Assignment:
The response should consist of every line below, restated exactly, with no pictures.

Data to process:
Content starts
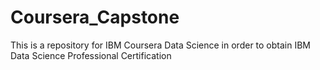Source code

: # Coursera_Capstone
This is a repository for IBM Coursera Data Science in order to obtain IBM Data Science Professional Certification
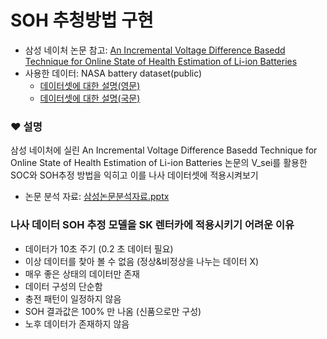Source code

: # SOH 추청방법 구현

 - 삼성 네이처 논문 참고: [An Incremental Voltage Difference Basedd Technique for Online State of Health Estimation of Li-ion Batteries](https://www.nature.com/articles/s41598-020-66424-9.pdf)
 - 사용한 데이터: NASA battery dataset(public) 
   - [데이터셋에 대한 설명(영문)](https://github.com/Seri-Jung/EV_vsei/blob/main/readme.txt)
   - [데이터셋에 대한 설명(국문)](https://github.com/Seri-Jung/EV_vsei/blob/main/readme1.txt)

### ❤ 설명
삼성 네이처에 실린 An Incremental Voltage Difference Basedd Technique for Online State of Health Estimation of Li-ion Batteries 논문의 V_sei를 활용한 SOC와 SOH추정 방법을 익히고 이를 나사 데이터셋에 적용시켜보기
- 논문 분석 자료: [삼성논문분석자료.pptx](https://github.com/Seri-Jung/EV_vsei/files/8314149/default.pptx)

### 나사 데이터 SOH 추정 모델을 SK 렌터카에 적용시키기 어려운 이유
- 데이터가 10초 주기 (0.2 초 데이터 필요)
- 이상 데이터를 찾아 볼 수 없음 (정상&비정상을 나누는 데이터 X)
- 매우 좋은 상태의 데이터만 존재
- 데이터 구성의 단순함
- 충전 패턴이 일정하지 않음
- SOH 결과값은 100% 만 나옴 (신품으로만 구성)
- 노후 데이터가 존재하지 않음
Content ends
Result of this exercise:
Source code

: # Coursera_Capstone
This is a repository for IBM Coursera Data Science in order to obtain IBM Data Science Professional Certification
Source code

: # SOH 추청방법 구현

 - 삼성 네이처 논문 참고: [An Incremental Voltage Difference Basedd Technique for Online State of Health Estimation of Li-ion Batteries](https://www.nature.com/articles/s41598-020-66424-9.pdf)
 - 사용한 데이터: NASA battery dataset(public) 
   - [데이터셋에 대한 설명(영문)](https://github.com/Seri-Jung/EV_vsei/blob/main/readme.txt)
   - [데이터셋에 대한 설명(국문)](https://github.com/Seri-Jung/EV_vsei/blob/main/readme1.txt)

### ❤ 설명
삼성 네이처에 실린 An Incremental Voltage Difference Basedd Technique for Online State of Health Estimation of Li-ion Batteries 논문의 V_sei를 활용한 SOC와 SOH추정 방법을 익히고 이를 나사 데이터셋에 적용시켜보기
- 논문 분석 자료: [삼성논문분석자료.pptx](https://github.com/Seri-Jung/EV_vsei/files/8314149/default.pptx)

### 나사 데이터 SOH 추정 모델을 SK 렌터카에 적용시키기 어려운 이유
- 데이터가 10초 주기 (0.2 초 데이터 필요)
- 이상 데이터를 찾아 볼 수 없음 (정상&비정상을 나누는 데이터 X)
- 매우 좋은 상태의 데이터만 존재
- 데이터 구성의 단순함
- 충전 패턴이 일정하지 않음
- SOH 결과값은 100% 만 나옴 (신품으로만 구성)
- 노후 데이터가 존재하지 않음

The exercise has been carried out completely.